:: Records supplied ::
● ● ●
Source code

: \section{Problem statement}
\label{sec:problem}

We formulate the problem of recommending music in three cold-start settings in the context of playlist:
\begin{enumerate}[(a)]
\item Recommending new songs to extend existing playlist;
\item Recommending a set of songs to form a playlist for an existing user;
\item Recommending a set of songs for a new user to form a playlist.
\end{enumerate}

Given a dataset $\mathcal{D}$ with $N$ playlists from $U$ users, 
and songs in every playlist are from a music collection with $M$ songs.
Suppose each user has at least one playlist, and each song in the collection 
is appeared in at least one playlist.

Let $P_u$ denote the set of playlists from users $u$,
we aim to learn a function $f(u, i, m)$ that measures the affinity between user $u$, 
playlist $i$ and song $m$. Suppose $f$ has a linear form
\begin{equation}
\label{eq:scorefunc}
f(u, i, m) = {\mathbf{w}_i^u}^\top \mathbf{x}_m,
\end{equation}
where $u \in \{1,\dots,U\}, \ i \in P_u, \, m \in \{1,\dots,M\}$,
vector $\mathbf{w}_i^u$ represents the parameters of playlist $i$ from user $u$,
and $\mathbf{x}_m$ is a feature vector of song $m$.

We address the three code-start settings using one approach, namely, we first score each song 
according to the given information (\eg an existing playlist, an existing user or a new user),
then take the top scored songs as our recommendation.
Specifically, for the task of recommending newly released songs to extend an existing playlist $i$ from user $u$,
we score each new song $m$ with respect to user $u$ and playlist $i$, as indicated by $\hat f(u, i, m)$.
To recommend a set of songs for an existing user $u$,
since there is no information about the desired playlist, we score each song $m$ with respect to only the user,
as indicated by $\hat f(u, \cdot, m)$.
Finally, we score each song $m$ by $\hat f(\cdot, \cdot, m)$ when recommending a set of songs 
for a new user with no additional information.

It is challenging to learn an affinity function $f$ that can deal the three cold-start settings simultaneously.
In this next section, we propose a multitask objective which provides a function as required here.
● ● ●
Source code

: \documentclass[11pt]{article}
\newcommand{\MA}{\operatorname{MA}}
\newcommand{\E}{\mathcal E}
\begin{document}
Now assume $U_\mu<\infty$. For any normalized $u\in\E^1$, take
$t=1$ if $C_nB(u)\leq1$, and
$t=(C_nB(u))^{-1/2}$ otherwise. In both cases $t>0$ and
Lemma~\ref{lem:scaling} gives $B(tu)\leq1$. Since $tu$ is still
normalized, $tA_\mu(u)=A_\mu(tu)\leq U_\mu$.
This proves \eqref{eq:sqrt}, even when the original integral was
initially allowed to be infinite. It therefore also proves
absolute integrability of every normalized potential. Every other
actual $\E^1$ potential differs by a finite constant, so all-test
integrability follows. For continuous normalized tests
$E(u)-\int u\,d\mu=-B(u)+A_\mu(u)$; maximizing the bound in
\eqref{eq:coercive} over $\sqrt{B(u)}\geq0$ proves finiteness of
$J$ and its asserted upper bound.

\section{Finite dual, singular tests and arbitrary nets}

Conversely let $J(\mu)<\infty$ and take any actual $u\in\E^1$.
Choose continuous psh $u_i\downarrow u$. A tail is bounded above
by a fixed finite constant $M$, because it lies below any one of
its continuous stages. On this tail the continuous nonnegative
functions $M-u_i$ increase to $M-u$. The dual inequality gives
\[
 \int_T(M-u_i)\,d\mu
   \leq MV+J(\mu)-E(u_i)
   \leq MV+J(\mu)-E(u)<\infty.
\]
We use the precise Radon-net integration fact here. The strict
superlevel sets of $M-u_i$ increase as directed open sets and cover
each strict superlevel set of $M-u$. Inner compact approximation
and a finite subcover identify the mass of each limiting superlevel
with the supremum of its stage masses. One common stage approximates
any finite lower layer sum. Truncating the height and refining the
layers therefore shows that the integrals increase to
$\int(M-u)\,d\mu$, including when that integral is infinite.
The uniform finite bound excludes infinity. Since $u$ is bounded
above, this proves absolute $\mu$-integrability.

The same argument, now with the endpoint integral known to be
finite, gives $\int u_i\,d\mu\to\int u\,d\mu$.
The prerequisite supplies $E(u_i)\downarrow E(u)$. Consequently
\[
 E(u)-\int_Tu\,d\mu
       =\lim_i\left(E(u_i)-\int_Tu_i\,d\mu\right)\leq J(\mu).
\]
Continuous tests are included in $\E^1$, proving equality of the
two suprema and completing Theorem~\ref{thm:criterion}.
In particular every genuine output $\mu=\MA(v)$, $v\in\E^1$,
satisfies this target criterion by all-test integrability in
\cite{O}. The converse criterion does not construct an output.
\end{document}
● ● ●
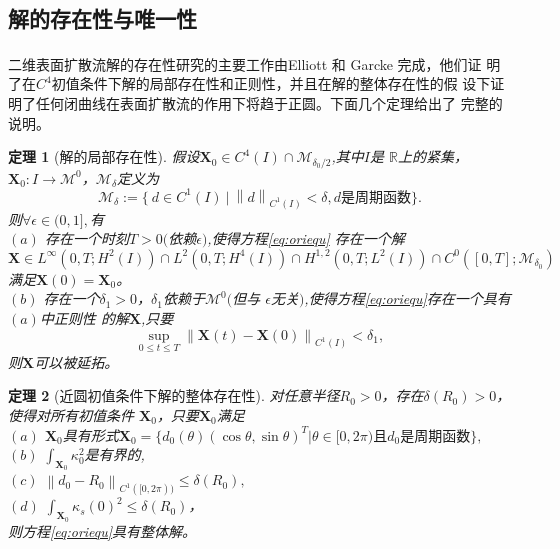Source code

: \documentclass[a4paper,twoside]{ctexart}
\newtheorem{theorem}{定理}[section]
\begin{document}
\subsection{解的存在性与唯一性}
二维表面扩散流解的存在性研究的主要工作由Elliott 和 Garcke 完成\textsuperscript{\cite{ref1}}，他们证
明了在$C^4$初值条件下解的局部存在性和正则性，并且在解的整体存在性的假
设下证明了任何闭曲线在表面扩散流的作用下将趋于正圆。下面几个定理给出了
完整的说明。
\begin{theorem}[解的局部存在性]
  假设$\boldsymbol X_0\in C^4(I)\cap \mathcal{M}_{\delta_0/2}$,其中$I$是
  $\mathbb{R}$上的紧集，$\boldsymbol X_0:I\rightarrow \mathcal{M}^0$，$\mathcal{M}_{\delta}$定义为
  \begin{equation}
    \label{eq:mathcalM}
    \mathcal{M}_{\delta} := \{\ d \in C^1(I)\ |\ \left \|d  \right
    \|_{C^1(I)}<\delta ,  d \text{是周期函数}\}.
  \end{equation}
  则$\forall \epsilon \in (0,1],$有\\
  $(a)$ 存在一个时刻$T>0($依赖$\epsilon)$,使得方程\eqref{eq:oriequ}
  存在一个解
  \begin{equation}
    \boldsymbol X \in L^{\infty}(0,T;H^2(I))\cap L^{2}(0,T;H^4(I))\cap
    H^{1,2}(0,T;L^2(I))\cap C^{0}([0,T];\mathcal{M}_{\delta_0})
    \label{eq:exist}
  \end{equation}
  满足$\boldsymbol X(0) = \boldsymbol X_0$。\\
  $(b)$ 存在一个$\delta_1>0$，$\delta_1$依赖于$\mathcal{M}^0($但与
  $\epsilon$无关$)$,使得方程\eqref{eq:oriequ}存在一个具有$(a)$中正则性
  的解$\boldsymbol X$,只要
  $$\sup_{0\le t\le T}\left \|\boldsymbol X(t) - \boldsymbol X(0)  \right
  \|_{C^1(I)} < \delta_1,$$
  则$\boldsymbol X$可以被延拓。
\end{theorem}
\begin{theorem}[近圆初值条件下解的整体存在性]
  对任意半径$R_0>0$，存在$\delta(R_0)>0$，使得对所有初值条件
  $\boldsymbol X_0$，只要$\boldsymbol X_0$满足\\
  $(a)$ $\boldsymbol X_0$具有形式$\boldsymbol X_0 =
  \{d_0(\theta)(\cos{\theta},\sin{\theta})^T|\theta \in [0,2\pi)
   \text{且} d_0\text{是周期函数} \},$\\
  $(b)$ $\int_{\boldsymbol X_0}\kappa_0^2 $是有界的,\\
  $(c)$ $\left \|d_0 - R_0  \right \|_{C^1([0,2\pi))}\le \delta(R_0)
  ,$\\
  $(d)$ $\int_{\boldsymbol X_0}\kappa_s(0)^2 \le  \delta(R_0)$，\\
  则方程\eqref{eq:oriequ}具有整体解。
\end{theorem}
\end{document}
● ● ●
:: What you need to do ::
All lines in the entries above that hold the word "tail" need to be copied.

:: Exercise solution ::
Choose continuous psh $u_i\downarrow u$. A tail is bounded above
its continuous stages. On this tail the continuous nonnegative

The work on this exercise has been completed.